Hızlıpara's pre-transaction control structure involved only two shareholders, namely Mahmut Savaş and Selin Savaş, tied via a marital relationship, and both shareholders would remain shareholders in Hızlıpara together with Re-Pie. As Mahmut Savaş and Selin Savaş were tied via a marital relationship, the Board held that there is a unity of interest between them. However, referring to its MGS decision, it emphasized that family ties may not suffice to conclude that there is a single economic entity, in some cases. The Board suggested the following points should be considered in identifying a single economic entity:
- Firstly it should be assessed whether there are economic or family ties between individuals and/or groups,
- Subsequently, the basis, characteristics, and size of the economic ties should be compared with the independent activities, if any.
- Finally, based on these findings, it should be identified whether these persons are in a unity of interest.
In light of the above, the assessment of the Board proved that the aforementioned two shareholders, Mahmut Savaş and Selin Savaş, were part of a single economic entity. Therefore, the target in question, Hızlıpara, was deemed to be solely controlled by the Savaş Family pre-transaction.
The Board previously rendered a large number of decisions involving the circumstances where individuals are considered as a single economic entity, and in fact adopted a consistent approach so far. It considered many of such precedents in its assessment:
- In Çimentaş2 and ParıltıSofra3 decisions, the persons who bear the same surname were considered a single group, thus forming a single economic entity.
- In Misbis4 decision, a company jointly controlled by five equal shareholders of the same family and the companies solely controlled by one among such individuals were considered a single economic entity.
- In Altıparmak5 decision, even though all of the three undertakings subject to the investigation were standalone legal entities, they were deemed to be a single economic entity due to family ties among their shareholders and the sole decision-making mechanism.
- In Bilkom6 decision, even if the individuals were not sharing the same surname, the economic relations and family ties between these individuals sufficed to identify a single economic entity.
- In Sançim7 decision, the acquirers also acting together in their family business were considered to share a unity of interest. Therefore, their family business, which also involved other family members, was considered as a single economic unit.
All in all, after establishing that Hızlıpara and its parents had no vertical links or horizontal overlaps with each other, the Board noted that the transaction would not lead to the significant impediment to effective competition in any product markets.
Providing insight into the single economic entity concept and family ties in control structures, the decision illustrates the criteria considered by the Board in assessing family ties. It is also noteworthy that the full-functionality criteria were not evaluated because the target was a business unit already active in the market, hinting that the Board will continue to scrutinize transactions involving non-fully-functional joint ventures if the joint venture includes an already operational business unit.

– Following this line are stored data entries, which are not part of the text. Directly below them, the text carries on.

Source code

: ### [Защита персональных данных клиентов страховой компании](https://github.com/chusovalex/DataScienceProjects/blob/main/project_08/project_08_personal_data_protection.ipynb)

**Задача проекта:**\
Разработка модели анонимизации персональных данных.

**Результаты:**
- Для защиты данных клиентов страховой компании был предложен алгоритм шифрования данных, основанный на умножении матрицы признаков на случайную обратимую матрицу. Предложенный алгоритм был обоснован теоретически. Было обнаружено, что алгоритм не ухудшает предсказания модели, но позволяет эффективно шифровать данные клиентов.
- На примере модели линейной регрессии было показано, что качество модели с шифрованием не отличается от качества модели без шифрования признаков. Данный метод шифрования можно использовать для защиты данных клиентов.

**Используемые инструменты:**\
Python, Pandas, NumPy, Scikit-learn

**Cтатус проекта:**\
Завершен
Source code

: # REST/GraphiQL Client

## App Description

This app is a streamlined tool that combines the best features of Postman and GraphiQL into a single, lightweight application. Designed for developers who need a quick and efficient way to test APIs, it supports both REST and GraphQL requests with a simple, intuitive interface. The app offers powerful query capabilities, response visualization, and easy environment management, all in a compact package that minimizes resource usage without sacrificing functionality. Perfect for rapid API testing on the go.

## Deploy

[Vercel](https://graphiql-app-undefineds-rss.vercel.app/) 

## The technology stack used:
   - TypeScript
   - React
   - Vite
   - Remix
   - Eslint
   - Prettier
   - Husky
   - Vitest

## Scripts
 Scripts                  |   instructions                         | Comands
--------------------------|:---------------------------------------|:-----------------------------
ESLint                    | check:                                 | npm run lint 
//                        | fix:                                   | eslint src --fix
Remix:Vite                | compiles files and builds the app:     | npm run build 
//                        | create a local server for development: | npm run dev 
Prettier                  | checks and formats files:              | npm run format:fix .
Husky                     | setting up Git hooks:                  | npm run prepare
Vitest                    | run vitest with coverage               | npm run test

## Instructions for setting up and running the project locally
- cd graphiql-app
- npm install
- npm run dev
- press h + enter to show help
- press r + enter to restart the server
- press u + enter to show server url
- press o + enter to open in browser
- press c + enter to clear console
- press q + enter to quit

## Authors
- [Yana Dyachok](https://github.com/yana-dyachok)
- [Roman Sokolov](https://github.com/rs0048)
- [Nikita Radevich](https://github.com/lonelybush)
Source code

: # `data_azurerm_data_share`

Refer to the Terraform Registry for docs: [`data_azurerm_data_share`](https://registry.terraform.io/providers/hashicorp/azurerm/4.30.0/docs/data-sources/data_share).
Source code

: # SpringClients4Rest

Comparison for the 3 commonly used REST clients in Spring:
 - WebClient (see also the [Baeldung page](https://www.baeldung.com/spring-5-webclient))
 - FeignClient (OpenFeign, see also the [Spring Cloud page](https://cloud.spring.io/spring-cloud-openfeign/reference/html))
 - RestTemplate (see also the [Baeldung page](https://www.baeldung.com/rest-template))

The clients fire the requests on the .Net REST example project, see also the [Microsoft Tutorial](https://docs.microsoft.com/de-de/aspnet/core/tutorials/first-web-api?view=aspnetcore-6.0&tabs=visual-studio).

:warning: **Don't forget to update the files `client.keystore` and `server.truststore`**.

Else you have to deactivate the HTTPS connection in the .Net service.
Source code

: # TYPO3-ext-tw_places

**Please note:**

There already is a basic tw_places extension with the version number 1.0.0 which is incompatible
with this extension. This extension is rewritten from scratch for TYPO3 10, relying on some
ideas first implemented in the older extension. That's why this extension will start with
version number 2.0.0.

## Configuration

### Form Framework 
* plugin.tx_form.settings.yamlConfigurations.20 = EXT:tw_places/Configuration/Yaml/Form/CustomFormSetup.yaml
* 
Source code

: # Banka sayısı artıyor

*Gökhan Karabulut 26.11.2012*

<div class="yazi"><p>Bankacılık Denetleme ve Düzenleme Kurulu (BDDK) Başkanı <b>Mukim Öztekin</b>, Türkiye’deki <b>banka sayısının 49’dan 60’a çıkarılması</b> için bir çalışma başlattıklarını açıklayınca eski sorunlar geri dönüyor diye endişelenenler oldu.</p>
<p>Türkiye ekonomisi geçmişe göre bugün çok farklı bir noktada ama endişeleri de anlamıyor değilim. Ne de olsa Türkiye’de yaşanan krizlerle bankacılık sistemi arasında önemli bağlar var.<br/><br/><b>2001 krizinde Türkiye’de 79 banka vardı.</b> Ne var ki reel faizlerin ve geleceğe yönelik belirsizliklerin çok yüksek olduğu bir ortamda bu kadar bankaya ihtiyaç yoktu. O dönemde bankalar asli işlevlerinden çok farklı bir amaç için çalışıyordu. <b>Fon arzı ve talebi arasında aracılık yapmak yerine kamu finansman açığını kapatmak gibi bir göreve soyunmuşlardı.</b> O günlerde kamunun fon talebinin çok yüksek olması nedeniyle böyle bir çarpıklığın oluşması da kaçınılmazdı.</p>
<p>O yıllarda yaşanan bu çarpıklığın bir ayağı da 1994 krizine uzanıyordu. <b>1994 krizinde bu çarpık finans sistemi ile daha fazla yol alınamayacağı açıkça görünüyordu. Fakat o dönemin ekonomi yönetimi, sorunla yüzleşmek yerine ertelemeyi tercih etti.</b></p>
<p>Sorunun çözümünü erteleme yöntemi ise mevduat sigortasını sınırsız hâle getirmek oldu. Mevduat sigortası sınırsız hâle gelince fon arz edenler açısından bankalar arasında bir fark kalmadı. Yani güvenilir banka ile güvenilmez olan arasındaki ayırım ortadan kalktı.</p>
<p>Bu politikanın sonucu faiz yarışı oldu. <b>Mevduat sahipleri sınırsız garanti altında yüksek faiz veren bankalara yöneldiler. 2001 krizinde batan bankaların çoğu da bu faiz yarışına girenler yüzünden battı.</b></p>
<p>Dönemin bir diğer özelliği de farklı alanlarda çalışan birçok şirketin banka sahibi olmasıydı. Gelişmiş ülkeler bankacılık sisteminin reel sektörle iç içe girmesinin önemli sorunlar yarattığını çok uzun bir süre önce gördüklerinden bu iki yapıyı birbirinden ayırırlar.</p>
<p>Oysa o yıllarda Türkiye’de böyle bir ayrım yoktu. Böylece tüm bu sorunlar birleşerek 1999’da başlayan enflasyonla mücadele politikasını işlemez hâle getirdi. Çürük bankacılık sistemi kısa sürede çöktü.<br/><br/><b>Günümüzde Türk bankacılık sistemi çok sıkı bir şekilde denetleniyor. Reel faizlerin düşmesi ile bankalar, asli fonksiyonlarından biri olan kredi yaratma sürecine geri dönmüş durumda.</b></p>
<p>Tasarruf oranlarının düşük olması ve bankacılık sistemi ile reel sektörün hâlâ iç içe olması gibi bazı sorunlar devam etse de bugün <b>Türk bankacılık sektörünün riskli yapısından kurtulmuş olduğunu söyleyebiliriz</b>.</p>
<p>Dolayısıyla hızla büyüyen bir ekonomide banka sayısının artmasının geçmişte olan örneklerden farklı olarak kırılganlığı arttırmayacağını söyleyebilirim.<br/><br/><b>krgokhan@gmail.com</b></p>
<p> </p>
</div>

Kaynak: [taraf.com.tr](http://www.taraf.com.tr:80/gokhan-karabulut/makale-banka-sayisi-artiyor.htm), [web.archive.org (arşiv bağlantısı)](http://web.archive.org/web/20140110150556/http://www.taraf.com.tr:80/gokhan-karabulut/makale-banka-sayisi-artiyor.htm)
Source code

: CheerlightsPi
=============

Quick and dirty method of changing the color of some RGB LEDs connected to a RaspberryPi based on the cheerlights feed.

1. Board's decision dated 08.12.2022 and numbered 22-54/842-347
2. Board's decision dated 07.08.2001 and numbered 01-39/391-100
3. Board's decision dated 04.10.2002 and numbered 02-61/759-307
4. Board's decision dated 08.11.2007 and numbered 07-85/1039-401.
5. Board's decision dated 31.03.2010 and numbered 10-27/393-146.
6. Board's decision dated 9.01.2001 and numbered 01-03/10-3.
7. Board's decision dated 10.10.2022 and numbered 22-46/675-286.